In February 1942 US President Franklin D. Roosevelt signed an order that established the internment of “enemy aliens," people from countries with which the United States were at war. This was an unfortunate move for Obata, conducted by the very country that he chose to call his home. Having immigrated to the US from Japan at the young age of 18, Obata had invested his heart and soul into his personal version of the American dream, reflected in his many paintings of California’s magnificent landscapes. Thanks to his strong spirited character, he became an influential art professor at UC Berkeley, and one of the first Japanese immigrants to be hired at the school - quite an achievement at a time when anti-Japanese sentiment was rife.

However, the start of the war was the end of the successes that Obata had worked so hard to achieve.

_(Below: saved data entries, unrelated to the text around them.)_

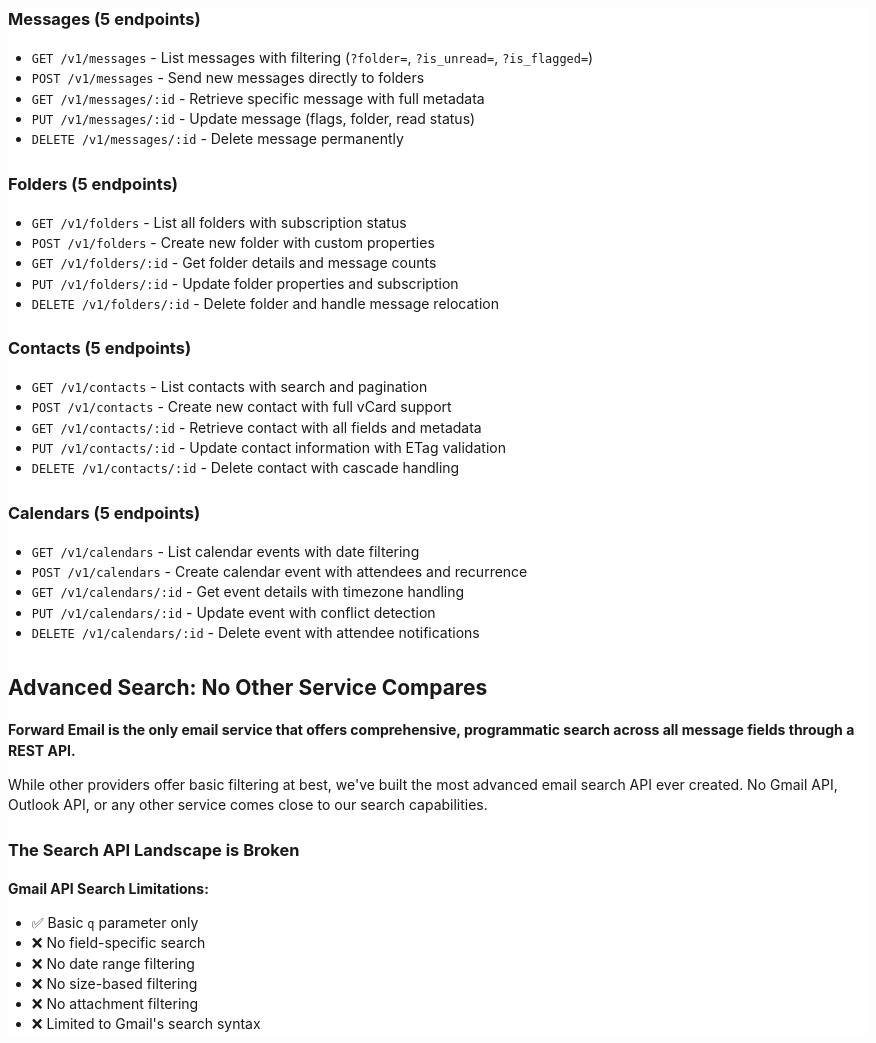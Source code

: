 ### Messages (5 endpoints)

* `GET /v1/messages` - List messages with filtering (`?folder=`, `?is_unread=`, `?is_flagged=`)
* `POST /v1/messages` - Send new messages directly to folders
* `GET /v1/messages/:id` - Retrieve specific message with full metadata
* `PUT /v1/messages/:id` - Update message (flags, folder, read status)
* `DELETE /v1/messages/:id` - Delete message permanently

### Folders (5 endpoints)

* `GET /v1/folders` - List all folders with subscription status
* `POST /v1/folders` - Create new folder with custom properties
* `GET /v1/folders/:id` - Get folder details and message counts
* `PUT /v1/folders/:id` - Update folder properties and subscription
* `DELETE /v1/folders/:id` - Delete folder and handle message relocation

### Contacts (5 endpoints)

* `GET /v1/contacts` - List contacts with search and pagination
* `POST /v1/contacts` - Create new contact with full vCard support
* `GET /v1/contacts/:id` - Retrieve contact with all fields and metadata
* `PUT /v1/contacts/:id` - Update contact information with ETag validation
* `DELETE /v1/contacts/:id` - Delete contact with cascade handling

### Calendars (5 endpoints)

* `GET /v1/calendars` - List calendar events with date filtering
* `POST /v1/calendars` - Create calendar event with attendees and recurrence
* `GET /v1/calendars/:id` - Get event details with timezone handling
* `PUT /v1/calendars/:id` - Update event with conflict detection
* `DELETE /v1/calendars/:id` - Delete event with attendee notifications


## Advanced Search: No Other Service Compares

**Forward Email is the only email service that offers comprehensive, programmatic search across all message fields through a REST API.**

While other providers offer basic filtering at best, we've built the most advanced email search API ever created. No Gmail API, Outlook API, or any other service comes close to our search capabilities.

### The Search API Landscape is Broken

**Gmail API Search Limitations:**

* ✅ Basic `q` parameter only
* ❌ No field-specific search
* ❌ No date range filtering
* ❌ No size-based filtering
* ❌ No attachment filtering
* ❌ Limited to Gmail's search syntax
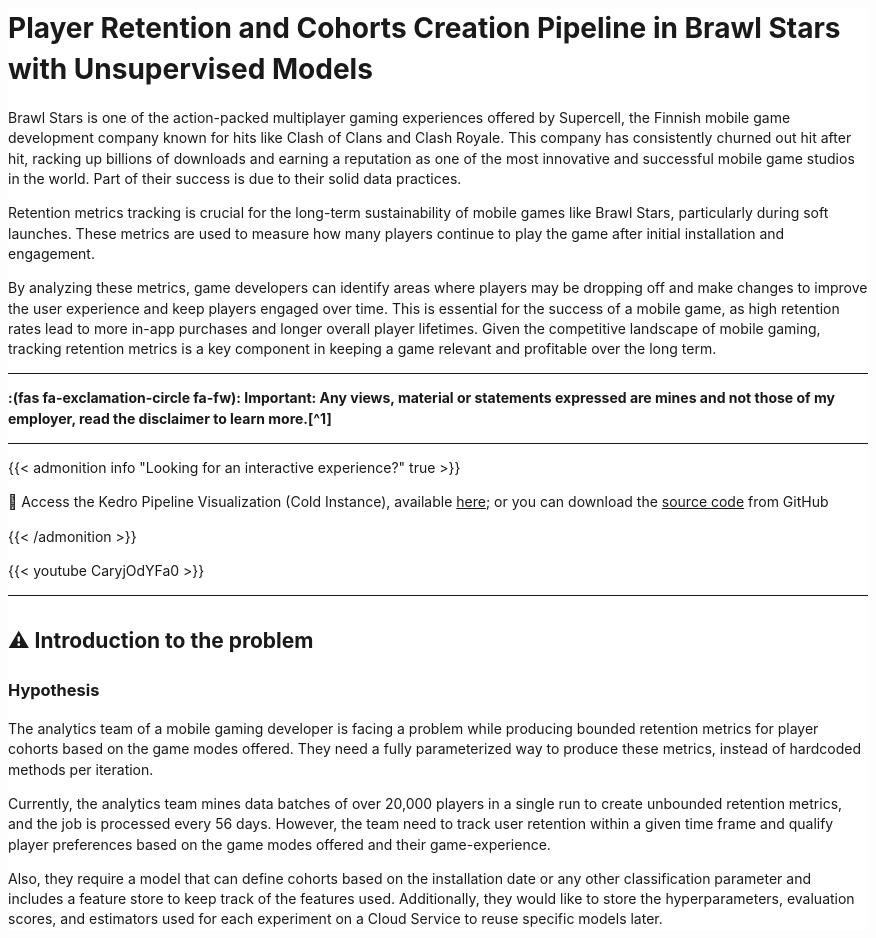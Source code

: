 # Player Retention and Cohorts Creation Pipeline in Brawl Stars with Unsupervised Models


Brawl Stars is one of the action-packed multiplayer gaming experiences offered by Supercell, the Finnish mobile game development company known for hits like Clash of Clans and Clash Royale. This company has consistently churned out hit after hit, racking up billions of downloads and earning a reputation as one of the most innovative and successful mobile game studios in the world. Part of their success is due to their solid data practices.

Retention metrics tracking is crucial for the long-term sustainability of mobile games like Brawl Stars, particularly during soft launches. These metrics are used to measure how many players continue to play the game after initial installation and engagement.

By analyzing these metrics, game developers can identify areas where players may be dropping off and make changes to improve the user experience and keep players engaged over time. This is essential for the success of a mobile game, as high retention rates lead to more in-app purchases and longer overall player lifetimes. Given the competitive landscape of mobile gaming, tracking retention metrics is a key component in keeping a game relevant and profitable over the long term.

---

**:(fas fa-exclamation-circle fa-fw): Important: Any views, material or statements expressed are mines and not those of my employer, read the disclaimer to learn more.[^1]**

---

{{< admonition info "Looking for an interactive experience?" true >}}

:rocket: Access the Kedro Pipeline Visualization (Cold Instance), available <a href="https://brawlstars-retention-pipeline-6u27jcczha-uw.a.run.app/">here</a>; or you can download the <a href="https://github.com/robguilarr/Brawlstars-retention-pipeline">source code</a> from GitHub

{{< /admonition >}}

{{< youtube CaryjOdYFa0 >}}

---

## ⚠️ Introduction to the problem

### Hypothesis

The analytics team of a mobile gaming developer is facing a problem while producing bounded retention metrics for player cohorts based on the game modes offered. They need a fully parameterized way to produce these metrics, instead of hardcoded methods per iteration.

Currently, the analytics team mines data batches of over 20,000 players in a single run to create unbounded retention metrics, and the job is processed every 56 days. However, the team need to track user retention within a given time frame and qualify player preferences based on the game modes offered and their game-experience.

Also, they require a model that can define cohorts based on the installation date or any other classification parameter and includes a feature store to keep track of the features used. Additionally, they would like to store the hyperparameters, evaluation scores, and estimators used for each experiment on a Cloud Service to reuse specific models later.

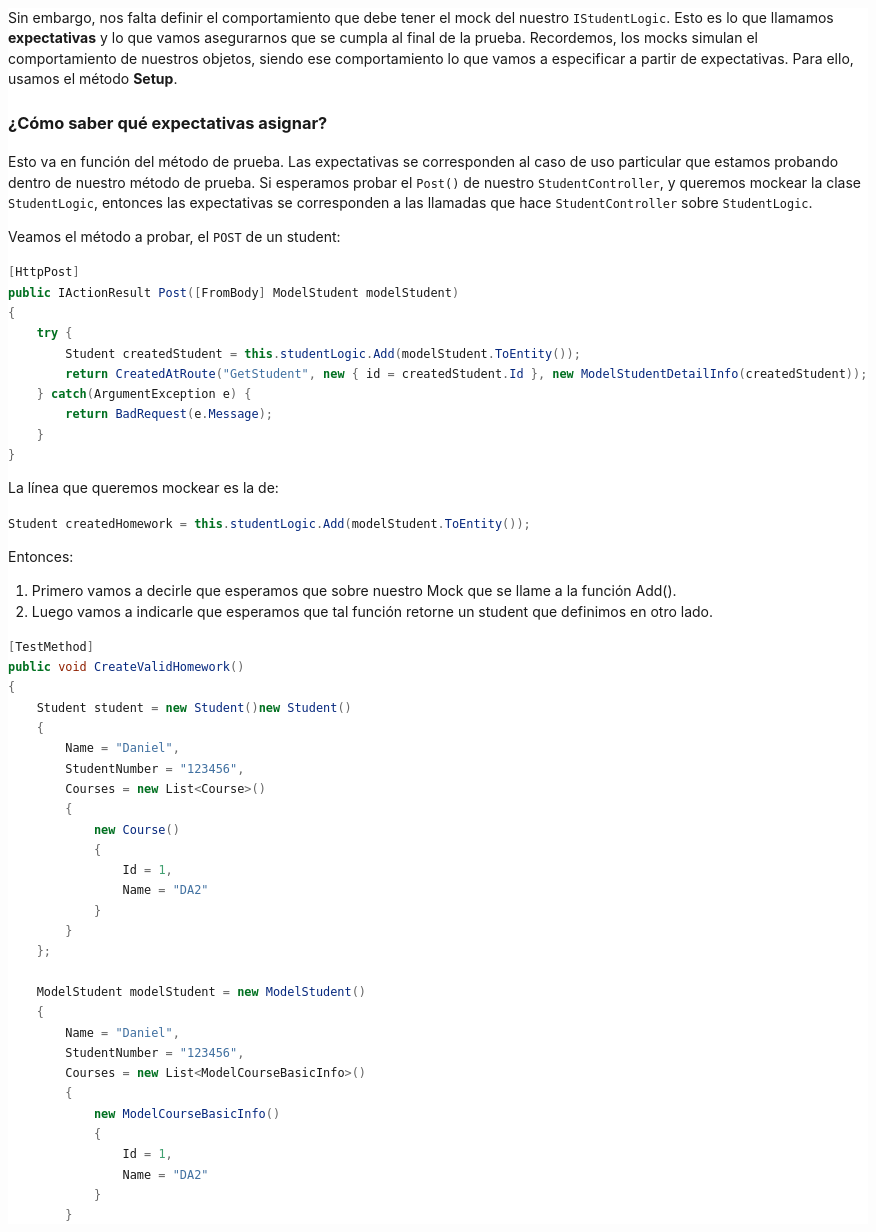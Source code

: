 Sin embargo, nos falta definir el comportamiento que debe tener el mock del nuestro  `IStudentLogic`. Esto es lo que llamamos  **expectativas**  y lo que vamos asegurarnos que se cumpla al final de la prueba. Recordemos, los mocks simulan el comportamiento de nuestros objetos, siendo ese comportamiento lo que vamos a especificar a partir de expectativas. Para ello, usamos el método  **Setup**.

### ¿Cómo saber qué expectativas asignar?

Esto va en función del método de prueba. Las expectativas se corresponden al caso de uso particular que estamos probando dentro de nuestro método de prueba. Si esperamos probar el  `Post()`  de nuestro  `StudentController`, y queremos mockear la clase  `StudentLogic`, entonces las expectativas se corresponden a las llamadas que hace  `StudentController`  sobre  `StudentLogic`.

Veamos el método a probar, el  `POST`  de un student:

```csharp
[HttpPost]
public IActionResult Post([FromBody] ModelStudent modelStudent)
{
    try {
        Student createdStudent = this.studentLogic.Add(modelStudent.ToEntity());
        return CreatedAtRoute("GetStudent", new { id = createdStudent.Id }, new ModelStudentDetailInfo(createdStudent));
    } catch(ArgumentException e) {
        return BadRequest(e.Message);
    }
}
```
La línea que queremos mockear es la de:
```csharp
Student createdHomework = this.studentLogic.Add(modelStudent.ToEntity());
```
Entonces:

1.  Primero vamos a decirle que esperamos que sobre nuestro Mock que se llame a la función Add().
2.  Luego vamos a indicarle que esperamos que tal función retorne un student que definimos en otro lado.

```csharp
[TestMethod]
public void CreateValidHomework()
{
    Student student = new Student()new Student()
    {
	    Name = "Daniel",
	    StudentNumber = "123456",
	    Courses = new List<Course>()
	    {
		    new Course()
		    {
			    Id = 1,
			    Name = "DA2"
		    }
	    }
    };
	
	ModelStudent modelStudent = new ModelStudent()
	{
		Name = "Daniel",
	    StudentNumber = "123456",
	    Courses = new List<ModelCourseBasicInfo>()
	    {
		    new ModelCourseBasicInfo()
		    {
			    Id = 1,
			    Name = "DA2"
		    }
	    }
```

His reputable art classes at Berkeley, his comfortable family home, beloved trips to Yosemite National Park - all were exchanged for Spartan cots in the uninsulated barracks of a crowded and smelly internment camp, and eating prison food. (“Beans and beans” as Obata sarcastically called the “Pork and beans” dish that often failed to contain pork.) The war shook Obata’s life, but not his spirit.  Obata saw opportunity in these times of difficulty and continued to not only produce prolific art behind bars, but also founded art schools which taught hundreds of internees.

As much as life and art are intertwined, the break with his previous life also brought about a break in Obata’s artistic style. What were once paintings of impressive rock formations, serene lakes and beautiful sunsets, became reportage-style ink sketches, devoid of color, though no less vivid in their narrative. Much like a photojournalist, Obata documented the daily realities of 120,000 Japanese Americans in the internment camps, which included himself, his wife, and three of his four children. (One son was able to escape through a transfer from UC Berkeley to Washington University). First Congregational Church depicts one of the first decisive moments of Obata’s 11-month internment - the departure from his home. It witnesses a group of Japanese Americans reporting for relocation at the First Congregational Church before being herded into buses by soldiers.

At first glance, not much of Obata’s previously favored motif, the greatness of American nature, seems to remain in his black-and-white ink sketches, which were now turning the gaze towards human hardship. Yet, these visual documentations of grim war times might not exist if it was not for Obata’s love of nature itself, which taught him to see beauty even in dire circumstances, a perspective that sustained him throughout his life.

This zeal for capturing beauty and Obata's sense of humor through which he processed the absurdities of life, including during his imprisonment, kept him afloat. When Obata’s non-Japanese students from Berkeley came to visit, speaking to him through the wire fence, they would cry upon seeing their former professor incarcerated. Obata’s playful and consoling response was: “From my perspective, it looks like you are behind the fence." Obata’s positive perspective on life, being the underlying force of his creations, in a way might be his real art. As he put it, “In any circumstance, anywhere, anytime, take up your brush and express what you face and what you think without wasting your time and energy complaining and crying.”